Comme une des figures de ce texte, je me mets à la disposition de son univers ; il ne faut avoir aucun ego ni fierté, mais un entier engagement, physique aussi. Seul ce texte me porte, lui aussi. Il me porte car il me dépasse; il est d’une grandeur incroyable, et d’une poésie intense. L’interprétation du texte est donc une heureuse expérience, car on touche à quelque chose de colossale, et le corps, celui d’un danseur, s’épanouit dans les possibilités qui s’ouvrent à lui.
Cette pièce est un grand chant pour moi. Tout passe par sa musicalité, le souffle est en son cœur. C’est un élan fort. Il y a des traitements de voix, la voix nue aussi et une basse-continue qui est le sol de ce lieu, un lieu défini par une structure de métal, inspirée des œuvres sculpturales de Louise Bourgeois. Cette installation crée son propre territoire, un espace autre que celui de la scène. Des éléments de La Vanité se sont placés durant la création, le crâne au témoignage discret, des feuilles qui ne se fanent pas finalement, moi même, une femme-mouche, la terre.
Je vois une œuvre dansée, humaine, après tout.
Avec mes partenaires de cette création, nous allons mettre en musique un corps qui cherche à être, furieusement.»
par Tal Beit Halachmi
Pierre Guyotat occupe une place capitale dans l’Histoire de la littérature française moderne. La guerre, la pulsion sexuelle, la réalité esclavagiste, l’omniprésence divine, animale et l’efficience de la Nature et de la matière, constituent la trame de cette œuvre tragique et comique à la fois.
Tal Beit Halachmi a choisi de s’emparer de Progénitures dans un solo physique, dense, enragé, qui se déploie autour d’une cage de métal évoquant les œuvres sculpturales de Louise Bourgeois. On y entend le souffle et la respiration, des craquements, des battements de cœur et le chant de la voix nue.

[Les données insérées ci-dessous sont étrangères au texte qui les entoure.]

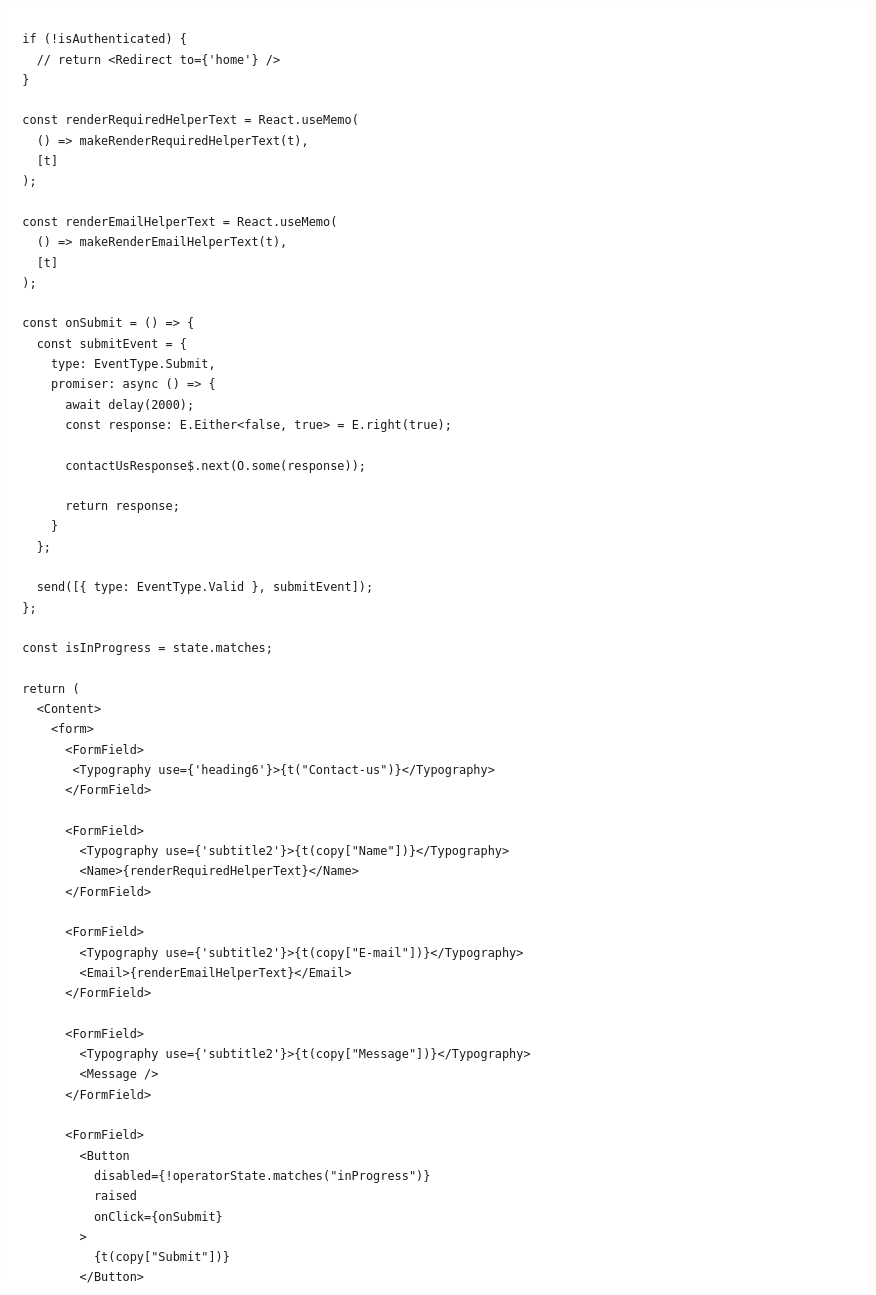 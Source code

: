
 ```tsx

  if (!isAuthenticated) {
    // return <Redirect to={'home'} />
  }

  const renderRequiredHelperText = React.useMemo(
    () => makeRenderRequiredHelperText(t),
    [t]
  );

  const renderEmailHelperText = React.useMemo(
    () => makeRenderEmailHelperText(t),
    [t]
  );

  const onSubmit = () => {
    const submitEvent = {
      type: EventType.Submit,
      promiser: async () => {
        await delay(2000);
        const response: E.Either<false, true> = E.right(true);

        contactUsResponse$.next(O.some(response));

        return response;
      }
    };

    send([{ type: EventType.Valid }, submitEvent]);
  };

  const isInProgress = state.matches;

  return (
    <Content>
      <form>
        <FormField>
         <Typography use={'heading6'}>{t("Contact-us")}</Typography>
        </FormField>

        <FormField>
          <Typography use={'subtitle2'}>{t(copy["Name"])}</Typography>
          <Name>{renderRequiredHelperText}</Name>
        </FormField>

        <FormField>
          <Typography use={'subtitle2'}>{t(copy["E-mail"])}</Typography>
          <Email>{renderEmailHelperText}</Email>
        </FormField>

        <FormField>
          <Typography use={'subtitle2'}>{t(copy["Message"])}</Typography>
          <Message />
        </FormField>

        <FormField>
          <Button
            disabled={!operatorState.matches("inProgress")}
            raised
            onClick={onSubmit}
          >
            {t(copy["Submit"])}
          </Button>
```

Tal Beit Halachmi s’empare de la langue et de la violence du monde, et propose une plongée dans les profondeurs d’un univers archaïque, organique, toujours poétique et d’une expressivité musicale nouvelle: le corps s’accroche, et cherche à être.
Repères biographiques
Danseuse, chorégraphe et comédienne, Tal Beit Halachmi est d’origine israélienne. Formée en Israël et à Londres (Calif Contemporary Studio, Royal Academy of Dancing, Kibboutz Ensemble, LCDS «The Place», Laban Center, Théâtre chez Yoram Levinstein), elle a notamment travaillé avec Moshe Efrati (Israël), Brigitte Farges et Catherine Diverrès (France).
Depuis 1997, elle danse aux côtés de Bernardo Montet, et l’assiste sur l’ensemble de ses créations. Elle danse dans Issê Timossé (1996), Ma Lov’ (1998), Dissection d’un homme armé (2000), Parcours 2C (vobiscum) (2004), coupédécalé (2005), Apertae (2008).

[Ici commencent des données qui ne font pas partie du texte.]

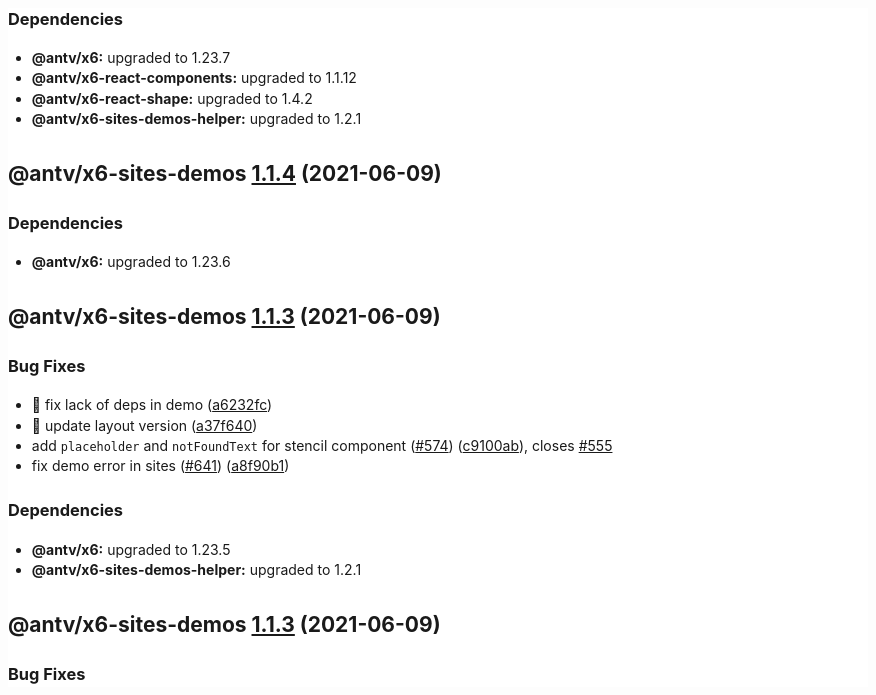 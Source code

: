 



### Dependencies

* **@antv/x6:** upgraded to 1.23.7
* **@antv/x6-react-components:** upgraded to 1.1.12
* **@antv/x6-react-shape:** upgraded to 1.4.2
* **@antv/x6-sites-demos-helper:** upgraded to 1.2.1

## @antv/x6-sites-demos [1.1.4](https://github.com/antvis/x6/compare/@antv/x6-sites-demos@1.1.3...@antv/x6-sites-demos@1.1.4) (2021-06-09)





### Dependencies

* **@antv/x6:** upgraded to 1.23.6

## @antv/x6-sites-demos [1.1.3](https://github.com/antvis/x6/compare/@antv/x6-sites-demos@1.1.2...@antv/x6-sites-demos@1.1.3) (2021-06-09)


### Bug Fixes

* 🐛 fix lack of deps in demo ([a6232fc](https://github.com/antvis/x6/commit/a6232fc35934cb6b31e735af040fb8115813bb12))
* 🐛 update layout version ([a37f640](https://github.com/antvis/x6/commit/a37f640c915e061d2fccc2ce2ae077e27c0bafd2))
* add `placeholder` and `notFoundText` for stencil component ([#574](https://github.com/antvis/x6/issues/574)) ([c9100ab](https://github.com/antvis/x6/commit/c9100abb8576eaf55c5a9b0c5496f63c1796af5a)), closes [#555](https://github.com/antvis/x6/issues/555)
* fix demo error in sites ([#641](https://github.com/antvis/x6/issues/641)) ([a8f90b1](https://github.com/antvis/x6/commit/a8f90b16a953ddb9970f9d6954d541d3f8375869))





### Dependencies

* **@antv/x6:** upgraded to 1.23.5
* **@antv/x6-sites-demos-helper:** upgraded to 1.2.1

## @antv/x6-sites-demos [1.1.3](https://github.com/antvis/x6/compare/@antv/x6-sites-demos@1.1.2...@antv/x6-sites-demos@1.1.3) (2021-06-09)


### Bug Fixes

Au festival d’Avignon en 2001, elle est Bérénice dans la pièce homonyme conçue par Bernardo Montet et Frédéric Fisbach. Elle participe, en 2003, au spectacle Im spiegel wohnen de Heiner Müller au pôle de musique contemporaine à l’Opéra de Stuttgart, mis en scène par Jean Jourdheuil.
En 2006, elle crée pour le Festival Montpellier Danse, Dahlia Bleu, une pièce autour de la mémoire, partagée avec Yehudith Arnon, grande figure de la danse en Israël, la chanteuse Rola MB. Bakheet de Palestine.

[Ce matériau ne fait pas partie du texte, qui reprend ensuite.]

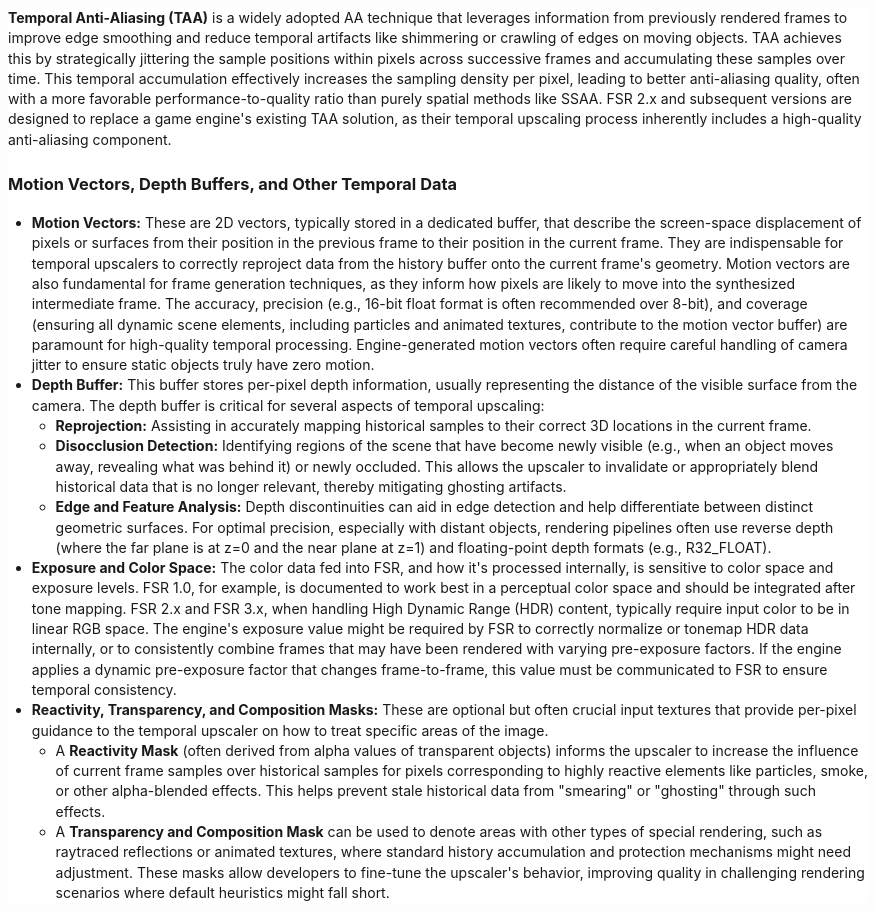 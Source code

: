 **Temporal Anti-Aliasing (TAA)** is a widely adopted AA technique that leverages information from previously rendered frames to improve edge smoothing and reduce temporal artifacts like shimmering or crawling of edges on moving objects. TAA achieves this by strategically jittering the sample positions within pixels across successive frames and accumulating these samples over time. This temporal accumulation effectively increases the sampling density per pixel, leading to better anti-aliasing quality, often with a more favorable performance-to-quality ratio than purely spatial methods like SSAA. FSR 2.x and subsequent versions are designed to replace a game engine's existing TAA solution, as their temporal upscaling process inherently includes a high-quality anti-aliasing component. 

### Motion Vectors, Depth Buffers, and Other Temporal Data

* **Motion Vectors:** These are 2D vectors, typically stored in a dedicated buffer, that describe the screen-space displacement of pixels or surfaces from their position in the previous frame to their position in the current frame. They are indispensable for temporal upscalers to correctly reproject data from the history buffer onto the current frame's geometry. Motion vectors are also fundamental for frame generation techniques, as they inform how pixels are likely to move into the synthesized intermediate frame. The accuracy, precision (e.g., 16-bit float format is often recommended over 8-bit), and coverage (ensuring all dynamic scene elements, including particles and animated textures, contribute to the motion vector buffer) are paramount for high-quality temporal processing. Engine-generated motion vectors often require careful handling of camera jitter to ensure static objects truly have zero motion.  
* **Depth Buffer:** This buffer stores per-pixel depth information, usually representing the distance of the visible surface from the camera. The depth buffer is critical for several aspects of temporal upscaling:  
  * **Reprojection:** Assisting in accurately mapping historical samples to their correct 3D locations in the current frame.  
  * **Disocclusion Detection:** Identifying regions of the scene that have become newly visible (e.g., when an object moves away, revealing what was behind it) or newly occluded. This allows the upscaler to invalidate or appropriately blend historical data that is no longer relevant, thereby mitigating ghosting artifacts.
  * **Edge and Feature Analysis:** Depth discontinuities can aid in edge detection and help differentiate between distinct geometric surfaces. For optimal precision, especially with distant objects, rendering pipelines often use reverse depth (where the far plane is at z=0 and the near plane at z=1) and floating-point depth formats (e.g., R32\_FLOAT).  
* **Exposure and Color Space:** The color data fed into FSR, and how it's processed internally, is sensitive to color space and exposure levels. FSR 1.0, for example, is documented to work best in a perceptual color space and should be integrated after tone mapping. FSR 2.x and FSR 3.x, when handling High Dynamic Range (HDR) content, typically require input color to be in linear RGB space. The engine's exposure value might be required by FSR to correctly normalize or tonemap HDR data internally, or to consistently combine frames that may have been rendered with varying pre-exposure factors. If the engine applies a dynamic pre-exposure factor that changes frame-to-frame, this value must be communicated to FSR to ensure temporal consistency.  
* **Reactivity, Transparency, and Composition Masks:** These are optional but often crucial input textures that provide per-pixel guidance to the temporal upscaler on how to treat specific areas of the image.  
  * A **Reactivity Mask** (often derived from alpha values of transparent objects) informs the upscaler to increase the influence of current frame samples over historical samples for pixels corresponding to highly reactive elements like particles, smoke, or other alpha-blended effects. This helps prevent stale historical data from "smearing" or "ghosting" through such effects.  
  * A **Transparency and Composition Mask** can be used to denote areas with other types of special rendering, such as raytraced reflections or animated textures, where standard history accumulation and protection mechanisms might need adjustment. These masks allow developers to fine-tune the upscaler's behavior, improving quality in challenging rendering scenarios where default heuristics might fall short.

En novembre 2007, elle crée un solo autobiographique Dina. En novembre 2008, elle crée Acoustic Pleasure, une performance musicale avec le musicien Pascal Maupeu. En octobre 2009, elle présente avec le comédien Benoît Résillot, Twitille, une pièce théâtrale écrite par Catherine Hubert, au Studio Théâtre de Vitry.
Parallèlement à son parcours de danseuse et chorégraphe, elle développe depuis plusieurs années des projets de création artistique avec des amateurs, ainsi qu’un travail pédagogique auprès des écoles.
En 2002, Tal Beit Halachmi présente Plages urbaines, pièce créée au Festival «Les Antipodes» à Brest, avec vingt-deux élèves et un danseur professionnel. Elle y revisite le ghetto, ghetto juif pendant la guerre, mais aussi ghetto d’ailleurs et d’aujourd’hui.
En 2005, elle crée De même que les éléphants, une pièce conçue avec cinq amateurs, un danseur et un enfant. Cette pièce est portée par un regard sur l’intime et le groupe.
En 2010, elle convie des enfants à participer à un projet expérimental autour de la danse, du chant, du texte et de la performance en compagnie d’un écrivain, Marc Blanchet, et d’un musicien, Pascal Maupeu. C’est autour du mythe d’Electre qu’est ainsi né Elektra, un opéra rock.